(Records drawn from a dataset)
——
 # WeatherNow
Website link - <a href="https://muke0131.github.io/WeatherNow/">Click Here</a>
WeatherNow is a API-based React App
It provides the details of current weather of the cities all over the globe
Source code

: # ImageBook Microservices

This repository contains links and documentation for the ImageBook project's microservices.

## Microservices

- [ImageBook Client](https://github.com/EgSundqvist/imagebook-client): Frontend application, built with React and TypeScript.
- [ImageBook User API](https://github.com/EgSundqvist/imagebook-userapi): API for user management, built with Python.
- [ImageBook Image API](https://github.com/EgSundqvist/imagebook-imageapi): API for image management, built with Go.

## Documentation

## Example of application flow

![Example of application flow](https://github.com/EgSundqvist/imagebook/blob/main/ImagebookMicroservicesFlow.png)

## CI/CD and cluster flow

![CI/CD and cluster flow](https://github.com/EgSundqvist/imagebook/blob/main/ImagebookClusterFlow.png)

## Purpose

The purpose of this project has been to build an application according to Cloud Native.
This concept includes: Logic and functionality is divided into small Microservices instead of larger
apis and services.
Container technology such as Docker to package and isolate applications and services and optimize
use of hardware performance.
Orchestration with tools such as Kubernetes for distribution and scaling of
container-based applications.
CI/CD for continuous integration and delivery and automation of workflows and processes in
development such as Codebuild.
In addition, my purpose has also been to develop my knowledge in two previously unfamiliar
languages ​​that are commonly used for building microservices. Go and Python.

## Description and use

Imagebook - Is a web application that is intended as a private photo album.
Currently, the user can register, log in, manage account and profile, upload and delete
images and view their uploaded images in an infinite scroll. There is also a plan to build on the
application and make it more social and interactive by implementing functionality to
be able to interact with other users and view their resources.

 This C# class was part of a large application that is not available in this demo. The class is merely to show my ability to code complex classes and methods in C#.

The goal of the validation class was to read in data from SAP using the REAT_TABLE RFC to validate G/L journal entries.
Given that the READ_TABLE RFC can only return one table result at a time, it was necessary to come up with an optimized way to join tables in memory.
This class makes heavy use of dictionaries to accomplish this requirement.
——
Extract from the records above the lines from the one containing "## Microservices" to the one containing "## Example of application flow", both lines included, exactly as they appear and with nothing else.

» **ANSWER SECTION**:
## Microservices

- [ImageBook Client](https://github.com/EgSundqvist/imagebook-client): Frontend application, built with React and TypeScript.
- [ImageBook User API](https://github.com/EgSundqvist/imagebook-userapi): API for user management, built with Python.
- [ImageBook Image API](https://github.com/EgSundqvist/imagebook-imageapi): API for image management, built with Go.

## Documentation

## Example of application flow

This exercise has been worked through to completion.